EXERCISE DIRECTIONS: Set out exactly every line of the entries below, starting at the line that holds "Bei unmittelbaren geografischen" and stopping after the line that holds "Toponyme hingegen sind".

SUPPLIED RECORDS:
....................
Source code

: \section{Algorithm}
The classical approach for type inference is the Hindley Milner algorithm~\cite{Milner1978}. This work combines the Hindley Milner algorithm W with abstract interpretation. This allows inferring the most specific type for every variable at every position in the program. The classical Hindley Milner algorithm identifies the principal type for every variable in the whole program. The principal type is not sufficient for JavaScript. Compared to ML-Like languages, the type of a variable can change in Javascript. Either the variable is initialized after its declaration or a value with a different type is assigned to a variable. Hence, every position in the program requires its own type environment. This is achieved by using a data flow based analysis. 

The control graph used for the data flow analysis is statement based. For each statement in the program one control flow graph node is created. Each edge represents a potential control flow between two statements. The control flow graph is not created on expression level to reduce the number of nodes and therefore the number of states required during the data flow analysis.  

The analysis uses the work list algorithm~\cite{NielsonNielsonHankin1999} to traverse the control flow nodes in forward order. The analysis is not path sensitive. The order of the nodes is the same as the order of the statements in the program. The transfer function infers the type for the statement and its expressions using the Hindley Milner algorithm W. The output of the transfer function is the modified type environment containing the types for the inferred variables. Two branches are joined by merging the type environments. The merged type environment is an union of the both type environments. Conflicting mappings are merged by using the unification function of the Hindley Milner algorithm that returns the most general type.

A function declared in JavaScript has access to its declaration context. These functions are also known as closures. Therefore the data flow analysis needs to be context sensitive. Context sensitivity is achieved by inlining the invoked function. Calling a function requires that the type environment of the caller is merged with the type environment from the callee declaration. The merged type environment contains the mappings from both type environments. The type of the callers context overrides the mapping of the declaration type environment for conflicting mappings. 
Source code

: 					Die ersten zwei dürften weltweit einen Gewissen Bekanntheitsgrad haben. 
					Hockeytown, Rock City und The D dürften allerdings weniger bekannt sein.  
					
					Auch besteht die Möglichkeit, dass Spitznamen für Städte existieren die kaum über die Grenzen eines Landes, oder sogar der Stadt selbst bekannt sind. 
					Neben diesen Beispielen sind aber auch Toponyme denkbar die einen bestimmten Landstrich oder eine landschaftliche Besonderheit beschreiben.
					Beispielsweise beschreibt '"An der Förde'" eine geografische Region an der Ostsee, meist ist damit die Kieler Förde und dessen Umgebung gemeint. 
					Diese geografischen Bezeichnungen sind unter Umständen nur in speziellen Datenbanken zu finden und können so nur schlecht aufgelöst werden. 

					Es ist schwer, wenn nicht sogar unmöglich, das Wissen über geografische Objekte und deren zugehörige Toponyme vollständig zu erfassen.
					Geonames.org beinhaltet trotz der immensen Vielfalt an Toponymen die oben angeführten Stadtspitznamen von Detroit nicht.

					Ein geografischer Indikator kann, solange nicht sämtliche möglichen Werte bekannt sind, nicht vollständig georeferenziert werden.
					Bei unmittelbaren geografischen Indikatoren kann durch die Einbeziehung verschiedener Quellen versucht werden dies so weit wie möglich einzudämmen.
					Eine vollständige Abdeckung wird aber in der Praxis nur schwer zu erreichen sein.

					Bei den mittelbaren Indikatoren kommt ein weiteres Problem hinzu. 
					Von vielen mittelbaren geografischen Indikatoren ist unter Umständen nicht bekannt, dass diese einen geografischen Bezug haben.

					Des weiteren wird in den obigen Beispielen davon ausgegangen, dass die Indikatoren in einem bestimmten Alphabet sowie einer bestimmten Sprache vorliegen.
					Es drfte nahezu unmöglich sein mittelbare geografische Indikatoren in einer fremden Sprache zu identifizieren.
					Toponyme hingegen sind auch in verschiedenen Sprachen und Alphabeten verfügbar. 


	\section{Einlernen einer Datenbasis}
....................
RESPONSE FOR THIS EXERCISE:
					Bei unmittelbaren geografischen Indikatoren kann durch die Einbeziehung verschiedener Quellen versucht werden dies so weit wie möglich einzudämmen.
					Eine vollständige Abdeckung wird aber in der Praxis nur schwer zu erreichen sein.

					Bei den mittelbaren Indikatoren kommt ein weiteres Problem hinzu. 
					Von vielen mittelbaren geografischen Indikatoren ist unter Umständen nicht bekannt, dass diese einen geografischen Bezug haben.

					Des weiteren wird in den obigen Beispielen davon ausgegangen, dass die Indikatoren in einem bestimmten Alphabet sowie einer bestimmten Sprache vorliegen.
					Es drfte nahezu unmöglich sein mittelbare geografische Indikatoren in einer fremden Sprache zu identifizieren.
					Toponyme hingegen sind auch in verschiedenen Sprachen und Alphabeten verfügbar. 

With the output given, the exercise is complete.